* [Task description] Where does the string "hence" occur in the records below? Copy every line that holds it.

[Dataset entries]
====

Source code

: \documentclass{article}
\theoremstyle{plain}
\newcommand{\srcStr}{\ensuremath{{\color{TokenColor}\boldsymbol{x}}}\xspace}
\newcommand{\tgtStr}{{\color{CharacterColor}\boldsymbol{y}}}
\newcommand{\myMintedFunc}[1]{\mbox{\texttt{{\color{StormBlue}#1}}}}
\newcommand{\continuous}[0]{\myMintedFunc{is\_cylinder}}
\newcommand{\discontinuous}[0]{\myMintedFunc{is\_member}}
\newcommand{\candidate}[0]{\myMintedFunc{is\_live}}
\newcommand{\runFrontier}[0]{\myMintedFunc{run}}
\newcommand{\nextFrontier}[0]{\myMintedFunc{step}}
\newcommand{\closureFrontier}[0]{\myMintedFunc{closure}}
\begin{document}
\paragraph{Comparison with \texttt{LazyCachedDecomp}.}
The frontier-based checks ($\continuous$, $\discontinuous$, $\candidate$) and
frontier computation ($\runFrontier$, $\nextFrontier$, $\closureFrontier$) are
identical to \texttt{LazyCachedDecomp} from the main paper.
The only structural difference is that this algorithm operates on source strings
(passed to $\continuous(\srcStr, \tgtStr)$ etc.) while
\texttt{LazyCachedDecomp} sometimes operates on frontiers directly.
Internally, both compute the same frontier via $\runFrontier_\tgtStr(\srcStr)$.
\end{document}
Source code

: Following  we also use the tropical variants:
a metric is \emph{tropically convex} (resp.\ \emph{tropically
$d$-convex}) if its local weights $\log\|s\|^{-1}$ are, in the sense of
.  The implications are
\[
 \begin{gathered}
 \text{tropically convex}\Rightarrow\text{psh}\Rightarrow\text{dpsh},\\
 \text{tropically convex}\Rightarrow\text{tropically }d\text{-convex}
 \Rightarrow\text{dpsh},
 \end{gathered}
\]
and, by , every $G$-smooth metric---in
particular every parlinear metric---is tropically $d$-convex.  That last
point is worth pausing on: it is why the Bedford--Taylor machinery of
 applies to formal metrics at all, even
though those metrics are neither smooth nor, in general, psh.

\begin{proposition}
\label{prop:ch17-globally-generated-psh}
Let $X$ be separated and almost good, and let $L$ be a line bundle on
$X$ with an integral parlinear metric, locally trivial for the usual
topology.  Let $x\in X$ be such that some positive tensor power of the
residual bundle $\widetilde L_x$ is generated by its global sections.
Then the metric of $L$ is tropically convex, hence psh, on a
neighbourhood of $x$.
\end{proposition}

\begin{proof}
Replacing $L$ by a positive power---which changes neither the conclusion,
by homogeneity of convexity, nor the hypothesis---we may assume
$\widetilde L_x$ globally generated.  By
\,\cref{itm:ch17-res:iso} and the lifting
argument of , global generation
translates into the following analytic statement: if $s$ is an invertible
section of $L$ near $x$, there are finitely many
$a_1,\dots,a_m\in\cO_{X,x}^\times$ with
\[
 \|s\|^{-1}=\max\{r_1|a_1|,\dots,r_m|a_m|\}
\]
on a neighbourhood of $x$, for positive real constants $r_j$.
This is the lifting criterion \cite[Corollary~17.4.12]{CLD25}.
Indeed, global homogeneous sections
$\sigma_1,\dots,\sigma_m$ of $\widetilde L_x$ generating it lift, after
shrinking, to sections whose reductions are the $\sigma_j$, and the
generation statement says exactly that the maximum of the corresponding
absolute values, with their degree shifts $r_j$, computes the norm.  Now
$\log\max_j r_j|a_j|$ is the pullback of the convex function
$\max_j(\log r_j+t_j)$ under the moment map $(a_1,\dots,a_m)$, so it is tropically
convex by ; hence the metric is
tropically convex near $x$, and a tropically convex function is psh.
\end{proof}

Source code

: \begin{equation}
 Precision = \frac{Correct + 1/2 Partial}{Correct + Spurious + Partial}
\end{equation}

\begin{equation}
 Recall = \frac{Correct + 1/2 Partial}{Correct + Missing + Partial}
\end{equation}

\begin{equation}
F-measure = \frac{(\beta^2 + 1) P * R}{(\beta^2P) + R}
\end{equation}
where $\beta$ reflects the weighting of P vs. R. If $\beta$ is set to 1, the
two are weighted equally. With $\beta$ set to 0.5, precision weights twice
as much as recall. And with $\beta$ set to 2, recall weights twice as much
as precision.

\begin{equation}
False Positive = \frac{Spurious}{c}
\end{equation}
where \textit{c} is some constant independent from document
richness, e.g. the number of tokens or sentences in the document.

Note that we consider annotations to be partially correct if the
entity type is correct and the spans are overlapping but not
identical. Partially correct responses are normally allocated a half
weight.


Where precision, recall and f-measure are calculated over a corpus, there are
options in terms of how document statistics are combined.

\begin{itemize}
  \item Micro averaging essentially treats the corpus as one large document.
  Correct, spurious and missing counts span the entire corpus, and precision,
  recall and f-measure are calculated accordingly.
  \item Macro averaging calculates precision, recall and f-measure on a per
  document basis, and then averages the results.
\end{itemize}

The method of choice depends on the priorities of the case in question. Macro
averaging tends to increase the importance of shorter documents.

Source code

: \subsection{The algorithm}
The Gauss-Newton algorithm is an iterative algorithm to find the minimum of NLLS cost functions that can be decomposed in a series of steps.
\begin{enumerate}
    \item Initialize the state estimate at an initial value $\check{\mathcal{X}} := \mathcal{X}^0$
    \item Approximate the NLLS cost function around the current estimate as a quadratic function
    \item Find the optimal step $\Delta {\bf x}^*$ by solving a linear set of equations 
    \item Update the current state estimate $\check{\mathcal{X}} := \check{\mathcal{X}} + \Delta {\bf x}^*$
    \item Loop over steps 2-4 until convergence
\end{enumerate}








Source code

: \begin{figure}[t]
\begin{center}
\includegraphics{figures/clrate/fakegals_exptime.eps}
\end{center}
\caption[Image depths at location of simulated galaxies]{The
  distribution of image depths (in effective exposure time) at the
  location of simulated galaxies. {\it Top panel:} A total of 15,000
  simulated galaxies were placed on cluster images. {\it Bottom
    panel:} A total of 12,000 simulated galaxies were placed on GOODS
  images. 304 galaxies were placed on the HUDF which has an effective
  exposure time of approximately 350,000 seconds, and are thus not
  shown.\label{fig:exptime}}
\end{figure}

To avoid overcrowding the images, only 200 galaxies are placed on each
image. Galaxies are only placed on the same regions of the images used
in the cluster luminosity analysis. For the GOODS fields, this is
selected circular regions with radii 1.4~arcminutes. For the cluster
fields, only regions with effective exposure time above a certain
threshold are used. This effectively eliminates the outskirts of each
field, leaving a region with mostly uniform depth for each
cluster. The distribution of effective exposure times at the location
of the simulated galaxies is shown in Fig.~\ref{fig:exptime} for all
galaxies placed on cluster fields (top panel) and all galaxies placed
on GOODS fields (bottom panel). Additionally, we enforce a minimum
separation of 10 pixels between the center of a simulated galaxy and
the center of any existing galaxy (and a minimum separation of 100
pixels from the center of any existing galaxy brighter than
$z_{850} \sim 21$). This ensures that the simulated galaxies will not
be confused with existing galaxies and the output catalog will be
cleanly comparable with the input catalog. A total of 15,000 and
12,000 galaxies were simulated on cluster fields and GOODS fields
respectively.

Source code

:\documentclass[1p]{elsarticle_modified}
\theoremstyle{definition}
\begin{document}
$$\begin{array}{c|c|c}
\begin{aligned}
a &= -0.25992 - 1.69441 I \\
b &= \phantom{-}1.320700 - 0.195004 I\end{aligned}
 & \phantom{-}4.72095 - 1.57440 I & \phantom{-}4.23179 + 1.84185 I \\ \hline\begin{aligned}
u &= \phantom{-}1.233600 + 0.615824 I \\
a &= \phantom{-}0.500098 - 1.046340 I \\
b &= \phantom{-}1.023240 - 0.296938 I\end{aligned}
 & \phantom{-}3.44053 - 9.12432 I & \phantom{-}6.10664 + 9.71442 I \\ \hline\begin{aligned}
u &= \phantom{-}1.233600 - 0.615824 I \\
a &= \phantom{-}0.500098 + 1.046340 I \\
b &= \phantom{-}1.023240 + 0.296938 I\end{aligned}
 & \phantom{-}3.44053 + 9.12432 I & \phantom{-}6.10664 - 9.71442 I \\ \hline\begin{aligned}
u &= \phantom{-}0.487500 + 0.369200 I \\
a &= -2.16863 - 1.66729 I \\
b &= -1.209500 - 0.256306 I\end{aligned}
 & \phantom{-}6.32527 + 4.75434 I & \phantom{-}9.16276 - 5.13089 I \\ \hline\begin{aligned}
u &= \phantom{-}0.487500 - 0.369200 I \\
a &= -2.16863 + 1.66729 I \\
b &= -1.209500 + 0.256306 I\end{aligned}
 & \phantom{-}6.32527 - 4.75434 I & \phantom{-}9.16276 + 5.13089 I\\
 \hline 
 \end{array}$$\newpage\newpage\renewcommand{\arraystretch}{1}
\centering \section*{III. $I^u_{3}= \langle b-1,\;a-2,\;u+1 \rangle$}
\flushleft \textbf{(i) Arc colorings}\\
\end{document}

====

* [Answer to this exercise]
Then the metric of $L$ is tropically convex, hence psh, on a
convex by ; hence the metric is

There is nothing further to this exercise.